Records for the task:
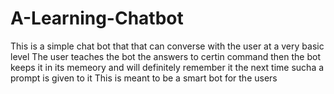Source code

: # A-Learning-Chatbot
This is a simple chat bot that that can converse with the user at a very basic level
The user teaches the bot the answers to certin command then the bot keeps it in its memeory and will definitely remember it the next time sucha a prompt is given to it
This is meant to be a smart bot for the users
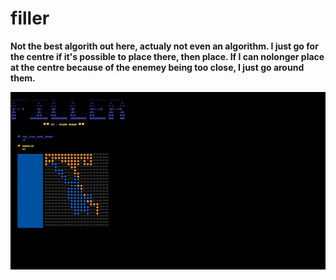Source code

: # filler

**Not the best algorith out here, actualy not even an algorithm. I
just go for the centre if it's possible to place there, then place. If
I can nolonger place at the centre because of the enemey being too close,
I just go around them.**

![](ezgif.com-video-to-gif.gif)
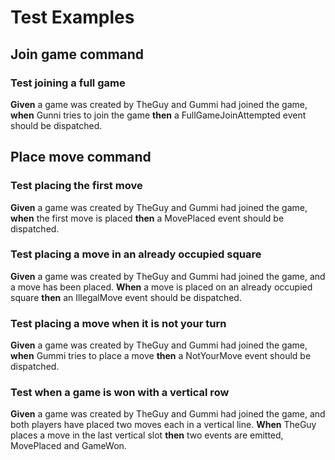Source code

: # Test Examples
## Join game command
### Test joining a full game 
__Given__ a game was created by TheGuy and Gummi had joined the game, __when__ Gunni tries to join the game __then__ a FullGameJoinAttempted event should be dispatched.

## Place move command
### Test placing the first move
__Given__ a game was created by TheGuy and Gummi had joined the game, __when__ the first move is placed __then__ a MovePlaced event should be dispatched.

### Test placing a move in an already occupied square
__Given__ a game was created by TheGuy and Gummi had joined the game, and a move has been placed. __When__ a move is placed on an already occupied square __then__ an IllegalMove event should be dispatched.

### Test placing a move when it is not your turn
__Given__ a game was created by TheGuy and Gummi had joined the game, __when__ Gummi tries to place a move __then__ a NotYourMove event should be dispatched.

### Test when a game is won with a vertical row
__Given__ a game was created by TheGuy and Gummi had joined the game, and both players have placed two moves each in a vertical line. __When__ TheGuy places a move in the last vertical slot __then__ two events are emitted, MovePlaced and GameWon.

==

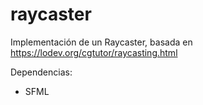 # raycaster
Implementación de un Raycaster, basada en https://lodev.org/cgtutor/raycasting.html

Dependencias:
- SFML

The problem: Pull each line containing the word "Test" out of the data above.

Solution below:
: # Test Examples
### Test joining a full game 
### Test placing the first move
### Test placing a move in an already occupied square
### Test placing a move when it is not your turn
### Test when a game is won with a vertical row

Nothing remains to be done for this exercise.